SE ACABA EL VERANO…
Ha sido un verano estupendo. Jamás pensé que diría esto pero… ¡qué lástima que se acabe! Ha sido agotador, he pintado la casa, estoy reorganizando armarios, he organizado cenas para muchos amigos en casa, he ido a cenas con amigos, he ido a la pisci…
Pero llega septiembre, el lunes del año. Ya he comenzado a buscar un trabajo por las mañanas. Confío en que pronto encontraré algo que se adapte a mi vida familiar. Lo que menos me gusta de este tema es separarme de mi niño. Dentro de una semana empezará a ir a la escuela infantil (ha cumplido dos añitos) y se me hace un nudo en el estómago cada vez que me acuerdo de que pronto tendremos que separarnos gran parte del día (el horario es de 9.00 a 4.00). No sé quién va a llorar más cuando le deje allí, si él o yo. Pero es que realmente necesitamos más ingresos en casa…
Y eso es todo por ahora.
AGOSTO
Calor, recados, recuerdos, llamadas, pequeñas alegrías, pequeños desengaños.
La vida alborotada y lenta en agosto.
Y mi niño -bebé ya no- a mi lado.
Gracias.
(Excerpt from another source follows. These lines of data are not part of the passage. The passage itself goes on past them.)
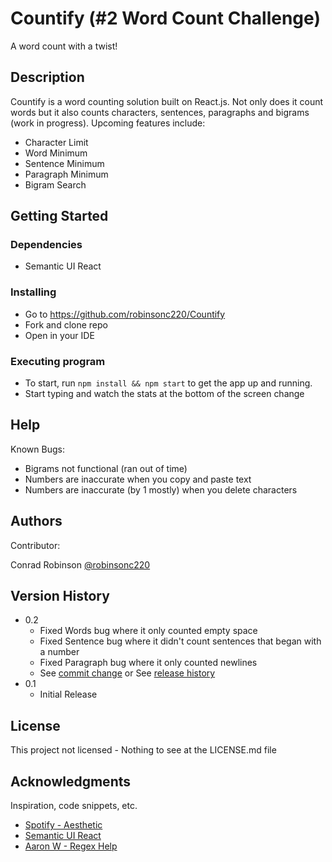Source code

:# Countify (#2 Word Count Challenge)

A word count with a twist!

## Description

Countify is a word counting solution built on React.js. Not only does it count words but it also counts characters, sentences, paragraphs and bigrams (work in progress). Upcoming features include:

* Character Limit
* Word Minimum
* Sentence Minimum
* Paragraph Minimum
* Bigram Search


## Getting Started

### Dependencies

* Semantic UI React

### Installing

* Go to https://github.com/robinsonc220/Countify
* Fork and clone repo
* Open in your IDE

### Executing program

* To start, run `npm install && npm start` to get the app up and running.
* Start typing and watch the stats at the bottom of the screen change


## Help

Known Bugs:

* Bigrams not functional (ran out of time)
* Numbers are inaccurate when you copy and paste text 
* Numbers are inaccurate (by 1 mostly) when you delete characters

## Authors

Contributor:

Conrad Robinson 
[@robinsonc220](https://github.com/robinsonc220/)

## Version History

* 0.2
    * Fixed Words bug where it only counted empty space
    * Fixed Sentence bug where it didn't count sentences that began with a number
    * Fixed Paragraph bug where it only counted newlines
    * See [commit change]() or See [release history]()
* 0.1
    * Initial Release

## License

This project not licensed - Nothing to see at the LICENSE.md file

## Acknowledgments

Inspiration, code snippets, etc.
* [Spotify - Aesthetic](https://open.spotify.com)
* [Semantic UI React](https://react.semantic-ui.com/)
* [Aaron W - Regex Help](https://stackoverflow.com/questions/35215348/count-sentences-in-string-with-javascript)











<!-- # Getting Started with Create React App

This project was bootstrapped with [Create React App](https://github.com/facebook/create-react-app).

## Available Scripts

In the project directory, you can run:

### `yarn start`

Runs the app in the development mode.\
Open [http://localhost:3000](http://localhost:3000) to view it in the browser.

The page will reload if you make edits.\
You will also see any lint errors in the console.

### `yarn test`

Launches the test runner in the interactive watch mode.\
See the section about [running tests](https://facebook.github.io/create-react-app/docs/running-tests) for more information.

### `yarn build`

Builds the app for production to the `build` folder.\
It correctly bundles React in production mode and optimizes the build for the best performance.

The build is minified and the filenames include the hashes.\
Your app is ready to be deployed!

See the section about [deployment](https://facebook.github.io/create-react-app/docs/deployment) for more information.

### `yarn eject`

**Note: this is a one-way operation. Once you `eject`, you can’t go back!**

If you aren’t satisfied with the build tool and configuration choices, you can `eject` at any time. This command will remove the single build dependency from your project.

Instead, it will copy all the configuration files and the transitive dependencies (webpack, Babel, ESLint, etc) right into your project so you have full control over them. All of the commands except `eject` will still work, but they will point to the copied scripts so you can tweak them. At this point you’re on your own.

You don’t have to ever use `eject`. The curated feature set is suitable for small and middle deployments, and you shouldn’t feel obligated to use this feature. However we understand that this tool wouldn’t be useful if you couldn’t customize it when you are ready for it.

## Learn More

You can learn more in the [Create React App documentation](https://facebook.github.io/create-react-app/docs/getting-started).

To learn React, check out the [React documentation](https://reactjs.org/).

### Code Splitting

This section has moved here: [https://facebook.github.io/create-react-app/docs/code-splitting](https://facebook.github.io/create-react-app/docs/code-splitting)

### Analyzing the Bundle Size

This section has moved here: [https://facebook.github.io/create-react-app/docs/analyzing-the-bundle-size](https://facebook.github.io/create-react-app/docs/analyzing-the-bundle-size)

### Making a Progressive Web App

This section has moved here: [https://facebook.github.io/create-react-app/docs/making-a-progressive-web-app](https://facebook.github.io/create-react-app/docs/making-a-progressive-web-app)

### Advanced Configuration

This section has moved here: [https://facebook.github.io/create-react-app/docs/advanced-configuration](https://facebook.github.io/create-react-app/docs/advanced-configuration)

### Deployment

This section has moved here: [https://facebook.github.io/create-react-app/docs/deployment](https://facebook.github.io/create-react-app/docs/deployment)

### `yarn build` fails to minify

This section has moved here: [https://facebook.github.io/create-react-app/docs/troubleshooting#npm-run-build-fails-to-minify](https://facebook.github.io/create-react-app/docs/troubleshooting#npm-run-build-fails-to-minify) -->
Continúa mi curiosidad por seguir mi novela, mi guión que se me escapa una y otra vez.
VERANO
Ya he vuelto de las vacaciones. Una semanita en la playa alojándonos en el apartamento de un colega. ¡Estupendo! Mar, playa, helados enormes de varias bolas y sabores… un lujo. Vengo renovada. Animada. Fuera stress.
Ahora delante de mí tengo todo agosto como un laaaaaaaargo domingo. No van a estar mis hijas (es lo que tenemos las divorciadas, nos repartimos a los niños con la expareja) y como no trabajo todavía voy a tener todo el tiempo del mundo para mí. La cosa es que toda mi vida, mis horarios, mis actividades giran alrededor de mis vástagos. Y ahora que no van a estar ¿qué voy a hacer con tanto tiempo y tan poco dinero? Sé que toca la limpieza general, pintar, estudiar para mis opos… pero… ¿y con quién voy a compartir todo esto? Las chicas con las que me relaciono son mamás del cole, amigas de circunstancias, salimos a la pisci o a donde sea para que nuestros niños jueguen juntos y se diviertan mientras nosotras charlamos. ¿Y ahora?
Se aceptan ideas sobre cómo ocupar el tiempo en agosto sin pasta y con un bebé al que no se puede dejar con nadie porque llora.